== Problem to work on ==
From the records below, print exactly the lines starting at the one containing "the sheep farm." and ending at the one containing "of trees. Rosalind", ends included, and nothing else.

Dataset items

/---

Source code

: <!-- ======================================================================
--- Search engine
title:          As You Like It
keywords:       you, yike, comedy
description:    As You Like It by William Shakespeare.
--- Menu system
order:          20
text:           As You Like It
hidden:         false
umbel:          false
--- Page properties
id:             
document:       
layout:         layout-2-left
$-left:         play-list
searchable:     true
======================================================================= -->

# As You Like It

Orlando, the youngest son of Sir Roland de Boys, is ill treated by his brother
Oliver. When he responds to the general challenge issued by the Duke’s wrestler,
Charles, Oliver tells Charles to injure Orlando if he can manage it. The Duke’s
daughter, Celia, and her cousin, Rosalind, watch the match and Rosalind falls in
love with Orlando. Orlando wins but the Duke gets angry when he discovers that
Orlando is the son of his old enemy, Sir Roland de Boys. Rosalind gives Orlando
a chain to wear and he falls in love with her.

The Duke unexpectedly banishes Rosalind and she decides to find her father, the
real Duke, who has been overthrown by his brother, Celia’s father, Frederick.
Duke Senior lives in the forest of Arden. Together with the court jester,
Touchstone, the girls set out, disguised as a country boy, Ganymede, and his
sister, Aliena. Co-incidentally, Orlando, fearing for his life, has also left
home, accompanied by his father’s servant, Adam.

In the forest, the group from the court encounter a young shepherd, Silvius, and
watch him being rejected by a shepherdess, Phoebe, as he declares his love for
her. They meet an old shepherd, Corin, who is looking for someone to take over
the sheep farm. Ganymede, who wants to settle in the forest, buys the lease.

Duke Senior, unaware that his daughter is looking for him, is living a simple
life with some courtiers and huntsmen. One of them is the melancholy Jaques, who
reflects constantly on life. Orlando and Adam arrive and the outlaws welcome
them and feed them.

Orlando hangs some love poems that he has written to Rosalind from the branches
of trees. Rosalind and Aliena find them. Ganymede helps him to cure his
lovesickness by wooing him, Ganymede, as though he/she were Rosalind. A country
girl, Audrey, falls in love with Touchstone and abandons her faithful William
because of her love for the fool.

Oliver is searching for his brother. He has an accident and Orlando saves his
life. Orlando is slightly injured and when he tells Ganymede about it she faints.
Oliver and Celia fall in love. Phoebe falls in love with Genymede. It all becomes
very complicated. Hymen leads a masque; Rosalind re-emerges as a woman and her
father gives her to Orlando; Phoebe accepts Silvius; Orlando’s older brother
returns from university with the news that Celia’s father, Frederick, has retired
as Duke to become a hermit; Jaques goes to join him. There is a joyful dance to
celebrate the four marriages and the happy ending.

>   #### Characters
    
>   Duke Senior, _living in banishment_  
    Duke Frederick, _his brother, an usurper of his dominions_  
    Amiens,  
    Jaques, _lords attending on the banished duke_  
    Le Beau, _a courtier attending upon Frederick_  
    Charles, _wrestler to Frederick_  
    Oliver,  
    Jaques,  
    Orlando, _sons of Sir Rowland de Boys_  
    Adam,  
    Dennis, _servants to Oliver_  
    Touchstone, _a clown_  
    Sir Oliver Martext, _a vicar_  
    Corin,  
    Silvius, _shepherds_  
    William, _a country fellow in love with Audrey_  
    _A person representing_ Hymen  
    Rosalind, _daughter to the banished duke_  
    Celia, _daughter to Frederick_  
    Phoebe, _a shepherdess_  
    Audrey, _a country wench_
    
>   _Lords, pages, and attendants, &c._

\---

== Your response ==
the sheep farm. Ganymede, who wants to settle in the forest, buys the lease.

Duke Senior, unaware that his daughter is looking for him, is living a simple
life with some courtiers and huntsmen. One of them is the melancholy Jaques, who
reflects constantly on life. Orlando and Adam arrive and the outlaws welcome
them and feed them.

Orlando hangs some love poems that he has written to Rosalind from the branches
of trees. Rosalind and Aliena find them. Ganymede helps him to cure his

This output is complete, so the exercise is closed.